§ **Assignment**
Would you retype every entry that follows without altering a word?

Segment Open

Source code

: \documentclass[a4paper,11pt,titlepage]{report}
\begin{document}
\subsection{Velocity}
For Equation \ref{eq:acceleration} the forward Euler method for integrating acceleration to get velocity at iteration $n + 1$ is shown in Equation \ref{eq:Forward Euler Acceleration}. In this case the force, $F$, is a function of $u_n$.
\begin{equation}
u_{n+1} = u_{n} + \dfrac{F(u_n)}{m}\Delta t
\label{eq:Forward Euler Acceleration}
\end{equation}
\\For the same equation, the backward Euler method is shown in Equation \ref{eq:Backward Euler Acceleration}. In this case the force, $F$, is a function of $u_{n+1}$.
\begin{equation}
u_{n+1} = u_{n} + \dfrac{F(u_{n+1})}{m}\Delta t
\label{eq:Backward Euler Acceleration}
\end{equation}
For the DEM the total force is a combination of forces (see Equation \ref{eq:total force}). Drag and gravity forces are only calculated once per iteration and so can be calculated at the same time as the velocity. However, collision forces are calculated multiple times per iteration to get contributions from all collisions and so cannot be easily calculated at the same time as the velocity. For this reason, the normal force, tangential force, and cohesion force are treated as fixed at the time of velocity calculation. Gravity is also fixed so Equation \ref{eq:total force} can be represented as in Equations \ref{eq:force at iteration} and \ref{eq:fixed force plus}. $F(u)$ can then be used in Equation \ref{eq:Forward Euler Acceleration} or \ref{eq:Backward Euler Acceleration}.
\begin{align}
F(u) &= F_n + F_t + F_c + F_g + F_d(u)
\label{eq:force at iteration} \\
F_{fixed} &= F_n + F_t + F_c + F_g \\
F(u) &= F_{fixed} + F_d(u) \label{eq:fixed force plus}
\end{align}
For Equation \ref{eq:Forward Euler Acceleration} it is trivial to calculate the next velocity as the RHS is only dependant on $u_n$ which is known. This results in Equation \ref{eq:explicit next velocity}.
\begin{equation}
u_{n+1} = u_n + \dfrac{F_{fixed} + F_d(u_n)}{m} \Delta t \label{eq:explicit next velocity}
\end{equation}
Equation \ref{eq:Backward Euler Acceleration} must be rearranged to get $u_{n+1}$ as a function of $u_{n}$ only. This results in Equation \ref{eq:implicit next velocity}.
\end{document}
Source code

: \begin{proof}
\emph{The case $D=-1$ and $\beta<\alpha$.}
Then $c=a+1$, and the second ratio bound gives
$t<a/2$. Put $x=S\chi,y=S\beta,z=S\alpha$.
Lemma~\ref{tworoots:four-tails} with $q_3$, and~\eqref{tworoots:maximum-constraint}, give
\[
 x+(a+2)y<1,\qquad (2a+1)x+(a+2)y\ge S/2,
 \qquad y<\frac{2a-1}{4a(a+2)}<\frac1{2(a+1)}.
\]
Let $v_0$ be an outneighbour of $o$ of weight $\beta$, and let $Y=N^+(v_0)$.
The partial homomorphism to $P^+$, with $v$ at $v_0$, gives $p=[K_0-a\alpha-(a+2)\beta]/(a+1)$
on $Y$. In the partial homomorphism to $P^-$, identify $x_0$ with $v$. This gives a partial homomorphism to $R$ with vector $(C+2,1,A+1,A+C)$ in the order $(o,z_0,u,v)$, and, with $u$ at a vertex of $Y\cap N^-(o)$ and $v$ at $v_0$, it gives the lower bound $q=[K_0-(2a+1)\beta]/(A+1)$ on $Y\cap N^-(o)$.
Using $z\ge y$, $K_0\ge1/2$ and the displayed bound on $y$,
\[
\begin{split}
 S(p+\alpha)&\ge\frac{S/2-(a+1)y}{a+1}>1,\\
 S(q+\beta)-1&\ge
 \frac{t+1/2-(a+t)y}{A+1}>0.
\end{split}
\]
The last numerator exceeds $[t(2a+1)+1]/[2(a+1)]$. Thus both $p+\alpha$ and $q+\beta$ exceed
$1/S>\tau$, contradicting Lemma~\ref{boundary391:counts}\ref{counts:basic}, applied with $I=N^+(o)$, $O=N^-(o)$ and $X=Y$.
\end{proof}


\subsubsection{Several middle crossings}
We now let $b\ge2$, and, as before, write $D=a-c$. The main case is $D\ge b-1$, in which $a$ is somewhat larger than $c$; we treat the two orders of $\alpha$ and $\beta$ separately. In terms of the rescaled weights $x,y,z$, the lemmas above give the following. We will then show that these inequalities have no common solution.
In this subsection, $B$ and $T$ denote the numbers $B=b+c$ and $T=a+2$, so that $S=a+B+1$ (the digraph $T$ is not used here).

Segment Closed

§ **Response below**
Source code

: \documentclass[a4paper,11pt,titlepage]{report}
\begin{document}
\subsection{Velocity}
For Equation \ref{eq:acceleration} the forward Euler method for integrating acceleration to get velocity at iteration $n + 1$ is shown in Equation \ref{eq:Forward Euler Acceleration}. In this case the force, $F$, is a function of $u_n$.
\begin{equation}
u_{n+1} = u_{n} + \dfrac{F(u_n)}{m}\Delta t
\label{eq:Forward Euler Acceleration}
\end{equation}
\\For the same equation, the backward Euler method is shown in Equation \ref{eq:Backward Euler Acceleration}. In this case the force, $F$, is a function of $u_{n+1}$.
\begin{equation}
u_{n+1} = u_{n} + \dfrac{F(u_{n+1})}{m}\Delta t
\label{eq:Backward Euler Acceleration}
\end{equation}
For the DEM the total force is a combination of forces (see Equation \ref{eq:total force}). Drag and gravity forces are only calculated once per iteration and so can be calculated at the same time as the velocity. However, collision forces are calculated multiple times per iteration to get contributions from all collisions and so cannot be easily calculated at the same time as the velocity. For this reason, the normal force, tangential force, and cohesion force are treated as fixed at the time of velocity calculation. Gravity is also fixed so Equation \ref{eq:total force} can be represented as in Equations \ref{eq:force at iteration} and \ref{eq:fixed force plus}. $F(u)$ can then be used in Equation \ref{eq:Forward Euler Acceleration} or \ref{eq:Backward Euler Acceleration}.
\begin{align}
F(u) &= F_n + F_t + F_c + F_g + F_d(u)
\label{eq:force at iteration} \\
F_{fixed} &= F_n + F_t + F_c + F_g \\
F(u) &= F_{fixed} + F_d(u) \label{eq:fixed force plus}
\end{align}
For Equation \ref{eq:Forward Euler Acceleration} it is trivial to calculate the next velocity as the RHS is only dependant on $u_n$ which is known. This results in Equation \ref{eq:explicit next velocity}.
\begin{equation}
u_{n+1} = u_n + \dfrac{F_{fixed} + F_d(u_n)}{m} \Delta t \label{eq:explicit next velocity}
\end{equation}
Equation \ref{eq:Backward Euler Acceleration} must be rearranged to get $u_{n+1}$ as a function of $u_{n}$ only. This results in Equation \ref{eq:implicit next velocity}.
\end{document}
Source code

: \begin{proof}
\emph{The case $D=-1$ and $\beta<\alpha$.}
Then $c=a+1$, and the second ratio bound gives
$t<a/2$. Put $x=S\chi,y=S\beta,z=S\alpha$.
Lemma~\ref{tworoots:four-tails} with $q_3$, and~\eqref{tworoots:maximum-constraint}, give
\[
 x+(a+2)y<1,\qquad (2a+1)x+(a+2)y\ge S/2,
 \qquad y<\frac{2a-1}{4a(a+2)}<\frac1{2(a+1)}.
\]
Let $v_0$ be an outneighbour of $o$ of weight $\beta$, and let $Y=N^+(v_0)$.
The partial homomorphism to $P^+$, with $v$ at $v_0$, gives $p=[K_0-a\alpha-(a+2)\beta]/(a+1)$
on $Y$. In the partial homomorphism to $P^-$, identify $x_0$ with $v$. This gives a partial homomorphism to $R$ with vector $(C+2,1,A+1,A+C)$ in the order $(o,z_0,u,v)$, and, with $u$ at a vertex of $Y\cap N^-(o)$ and $v$ at $v_0$, it gives the lower bound $q=[K_0-(2a+1)\beta]/(A+1)$ on $Y\cap N^-(o)$.
Using $z\ge y$, $K_0\ge1/2$ and the displayed bound on $y$,
\[
\begin{split}
 S(p+\alpha)&\ge\frac{S/2-(a+1)y}{a+1}>1,\\
 S(q+\beta)-1&\ge
 \frac{t+1/2-(a+t)y}{A+1}>0.
\end{split}
\]
The last numerator exceeds $[t(2a+1)+1]/[2(a+1)]$. Thus both $p+\alpha$ and $q+\beta$ exceed
$1/S>\tau$, contradicting Lemma~\ref{boundary391:counts}\ref{counts:basic}, applied with $I=N^+(o)$, $O=N^-(o)$ and $X=Y$.
\end{proof}


\subsubsection{Several middle crossings}
We now let $b\ge2$, and, as before, write $D=a-c$. The main case is $D\ge b-1$, in which $a$ is somewhat larger than $c$; we treat the two orders of $\alpha$ and $\beta$ separately. In terms of the rescaled weights $x,y,z$, the lemmas above give the following. We will then show that these inequalities have no common solution.
In this subsection, $B$ and $T$ denote the numbers $B=b+c$ and $T=a+2$, so that $S=a+B+1$ (the digraph $T$ is not used here).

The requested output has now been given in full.